Дюла живо выпрыгнул из лодки на берег, обрадованный, да, обрадованный, что не ему предстоит удить. На сегодня было довольно, потому что больше, чем дала ему Зала, она уже не даст. Плотовщику хотелось заняться чем-нибудь другим, увидеть шалаш, Серку, разжечь костер, побыть одному и снова пережить мысленно удивительные приключения.
- Спички на полке, а чтобы разжечь, возьми камыша. Он сложен за шалашом.
- Я мигом, дядя Матула.
- Не торопись, не суетись. Много сучьев не подбрасывай, а то придется опять идти за дровами.
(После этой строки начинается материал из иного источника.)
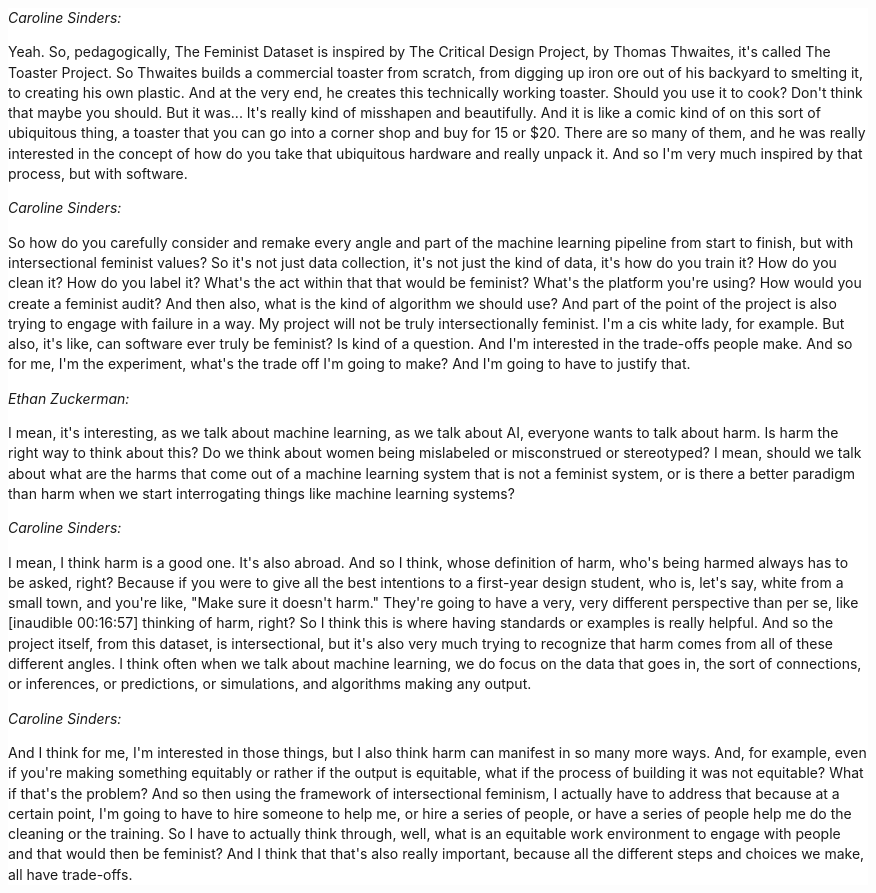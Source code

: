 *Caroline Sinders:*

Yeah. So, pedagogically, The Feminist Dataset is inspired by The Critical Design Project, by Thomas Thwaites, it's called The Toaster Project. So Thwaites builds a commercial toaster from scratch, from digging up iron ore out of his backyard to smelting it, to creating his own plastic. And at the very end, he creates this technically working toaster. Should you use it to cook? Don't think that maybe you should. But it was... It's really kind of misshapen and beautifully. And it is like a comic kind of on this sort of ubiquitous thing, a toaster that you can go into a corner shop and buy for 15 or $20. There are so many of them, and he was really interested in the concept of how do you take that ubiquitous hardware and really unpack it. And so I'm very much inspired by that process, but with software.

*Caroline Sinders:*

So how do you carefully consider and remake every angle and part of the machine learning pipeline from start to finish, but with intersectional feminist values? So it's not just data collection, it's not just the kind of data, it's how do you train it? How do you clean it? How do you label it? What's the act within that that would be feminist? What's the platform you're using? How would you create a feminist audit? And then also, what is the kind of algorithm we should use? And part of the point of the project is also trying to engage with failure in a way. My project will not be truly intersectionally feminist. I'm a cis white lady, for example. But also, it's like, can software ever truly be feminist? Is kind of a question. And I'm interested in the trade-offs people make. And so for me, I'm the experiment, what's the trade off I'm going to make? And I'm going to have to justify that.

*Ethan Zuckerman:*

I mean, it's interesting, as we talk about machine learning, as we talk about AI, everyone wants to talk about harm. Is harm the right way to think about this? Do we think about women being mislabeled or misconstrued or stereotyped? I mean, should we talk about what are the harms that come out of a machine learning system that is not a feminist system, or is there a better paradigm than harm when we start interrogating things like machine learning systems?

*Caroline Sinders:*

I mean, I think harm is a good one. It's also abroad. And so I think, whose definition of harm, who's being harmed always has to be asked, right? Because if you were to give all the best intentions to a first-year design student, who is, let's say, white from a small town, and you're like, "Make sure it doesn't harm." They're going to have a very, very different perspective than per se, like [inaudible 00:16:57] thinking of harm, right? So I think this is where having standards or examples is really helpful. And so the project itself, from this dataset, is intersectional, but it's also very much trying to recognize that harm comes from all of these different angles. I think often when we talk about machine learning, we do focus on the data that goes in, the sort of connections, or inferences, or predictions, or simulations, and algorithms making any output.

*Caroline Sinders:*

And I think for me, I'm interested in those things, but I also think harm can manifest in so many more ways. And, for example, even if you're making something equitably or rather if the output is equitable, what if the process of building it was not equitable? What if that's the problem? And so then using the framework of intersectional feminism, I actually have to address that because at a certain point, I'm going to have to hire someone to help me, or hire a series of people, or have a series of people help me do the cleaning or the training. So I have to actually think through, well, what is an equitable work environment to engage with people and that would then be feminist? And I think that that's also really important, because all the different steps and choices we make, all have trade-offs.
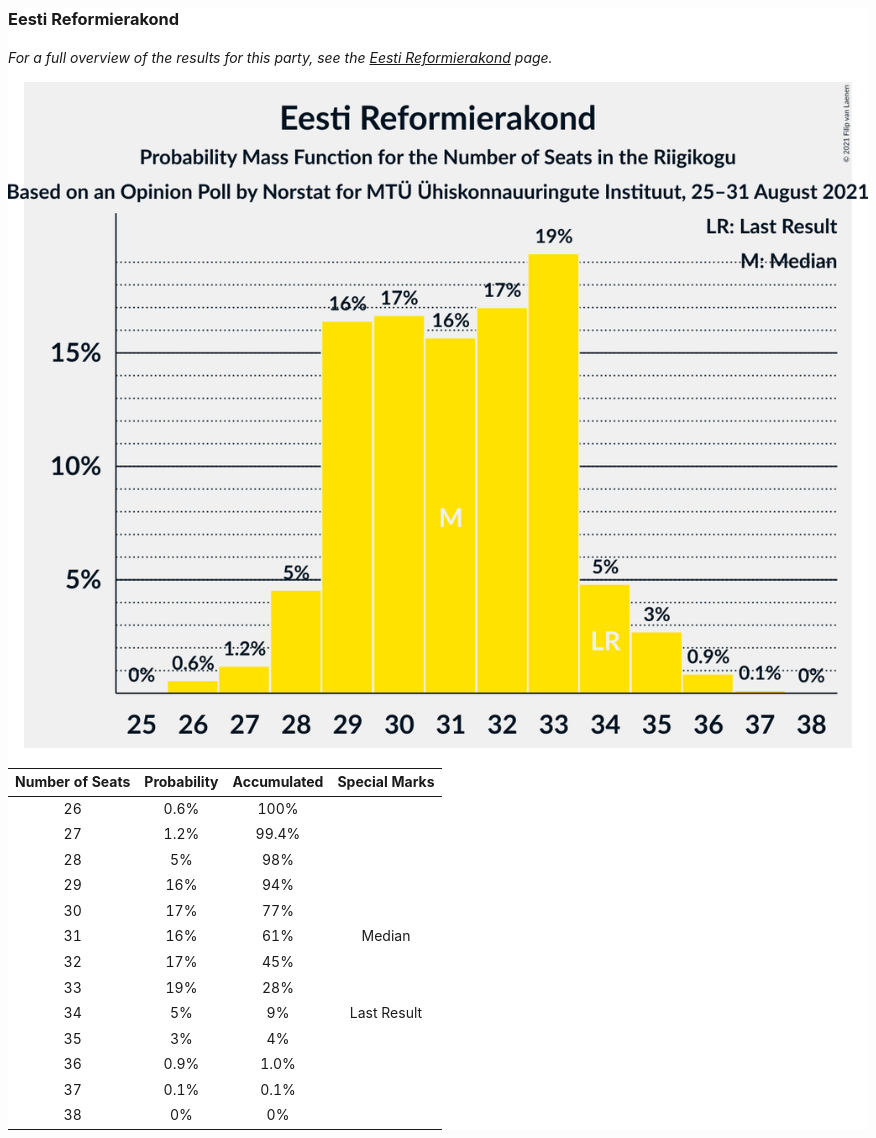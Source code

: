 ### Eesti Reformierakond

*For a full overview of the results for this party, see the [Eesti Reformierakond](party-eestireformierakond.html) page.*

![Graph with seats probability mass function not yet produced](2021-08-31-Norstat-seats-pmf-eestireformierakond.png "Seats Probability Mass Function")

| Number of Seats | Probability | Accumulated | Special Marks |
|:---------------:|:-----------:|:-----------:|:-------------:|
| 26 | 0.6% | 100% |  |
| 27 | 1.2% | 99.4% |  |
| 28 | 5% | 98% |  |
| 29 | 16% | 94% |  |
| 30 | 17% | 77% |  |
| 31 | 16% | 61% | Median |
| 32 | 17% | 45% |  |
| 33 | 19% | 28% |  |
| 34 | 5% | 9% | Last Result |
| 35 | 3% | 4% |  |
| 36 | 0.9% | 1.0% |  |
| 37 | 0.1% | 0.1% |  |
| 38 | 0% | 0% |  |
Лишь бы костер горел. Кто знает, как сейчас клёв. С топором поосторожней, он острый.
Дюла теперь уже уверенно шел по едва заметной тропке, словно она вела к его родному дому. Ракитовые кусты встречали Плотовщика как старого знакомого и ласково гладили по коленям, взлетали стрекозы, и Серка, беспрестанно махая хвостом, ждал его возле шалаша.
- А мы, Серка, сома поймали.
Потом, прихватив топор, Дюла пошел за сухими сучьями туда же, куда ходил вчера.
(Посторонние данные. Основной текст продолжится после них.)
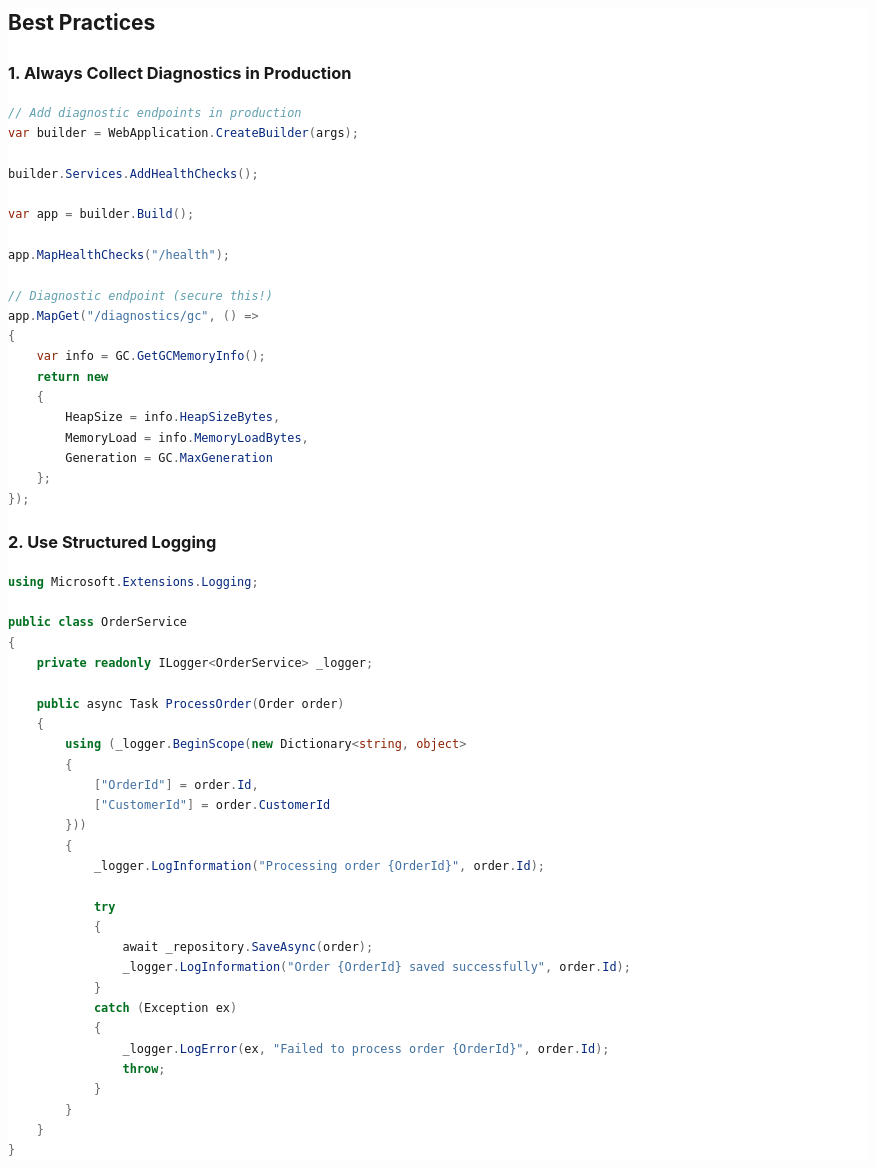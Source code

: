 ## Best Practices

### 1. Always Collect Diagnostics in Production

```csharp
// Add diagnostic endpoints in production
var builder = WebApplication.CreateBuilder(args);

builder.Services.AddHealthChecks();

var app = builder.Build();

app.MapHealthChecks("/health");

// Diagnostic endpoint (secure this!)
app.MapGet("/diagnostics/gc", () =>
{
    var info = GC.GetGCMemoryInfo();
    return new
    {
        HeapSize = info.HeapSizeBytes,
        MemoryLoad = info.MemoryLoadBytes,
        Generation = GC.MaxGeneration
    };
});
```

### 2. Use Structured Logging

```csharp
using Microsoft.Extensions.Logging;

public class OrderService
{
    private readonly ILogger<OrderService> _logger;

    public async Task ProcessOrder(Order order)
    {
        using (_logger.BeginScope(new Dictionary<string, object>
        {
            ["OrderId"] = order.Id,
            ["CustomerId"] = order.CustomerId
        }))
        {
            _logger.LogInformation("Processing order {OrderId}", order.Id);

            try
            {
                await _repository.SaveAsync(order);
                _logger.LogInformation("Order {OrderId} saved successfully", order.Id);
            }
            catch (Exception ex)
            {
                _logger.LogError(ex, "Failed to process order {OrderId}", order.Id);
                throw;
            }
        }
    }
}
```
"Змея! - вспомнил вдруг он и вздрогнул, но тут же разозлился: - Ну и пусть змея! У меня топор, и я отрублю ей голову!"
Но змеи обитали в другом месте и вовсе не жаждали, чтобы Лайош Дюла рубил им головы. Наш Плотовщик набрал дров и разложил костер так, как это делал Матула. Накануне мальчик внимательно наблюдал за стариком и теперь с удовольствием разжигал огонь. Вниз он положил сухой камыш, на него тонкие веточки, а сверху, как крышу дома, ветки потолще. Подпалил снизу спичкой и, отойдя в сторонку, смотрел на белые струйки дыма, как на чудо красоты, обещание обеда. Он преисполнился чувством извечного счастья. "Что сталось бы с человеком без огня? - подумал он. - Без огня он был бы наг и сир". Дюла начал понимать огнепоклонников.
Потом дым посерел, а летевшие вокруг искры едва различались в ярком солнечном свете.
"Что такое дым? - размышлял Дюла, глядя на костер. - И что такое сам огонь?"
Он, разумеется, учил в школе, что такое горение и теплота, какова роль горючих газов, но здесь сейчас все было иным, таинственным и прекрасным.
"Дрова превратятся в дым и золу, - думал он, - а тепло, горючие и летучие газы - в пар, но все составные части сохранятся, и, если можно было бы снова соединить их, получилось бы опять дерево. Но это никогда не удается. Из дров образуется нечто другое, частица чего-то живого. Теплый воздух поднимется к облакам, дым расползется вокруг, как газ и сажа, зола с дождем уйдет в землю, и благодаря этим веществам снова вырастут разные растения, которые, наверное, съест какое-нибудь животное или они сгниют, то есть опять сгорят, и все начнется сначала. Начнется сначала, - продолжал размышлять мальчик, - а где начало?"
"Ладо плут!" - просвистела на ольхе иволга, но Дюла на нее уже не сердился. Он смотрел на золотисто-желтую птичку и думал, что ее яркие перья, способность летать и гнездо тоже сгорят в незримом пламени жизни. Куда все движется? Во что превратится ее насвистывающий голосок?
Плотовщик подбросил веток в костер.
"Я кормлю огонь", - мелькнуло у него в голове, но его глубокомысленные рассуждения были прерваны резью в желудке, заявлявшем, что настала пора обедать.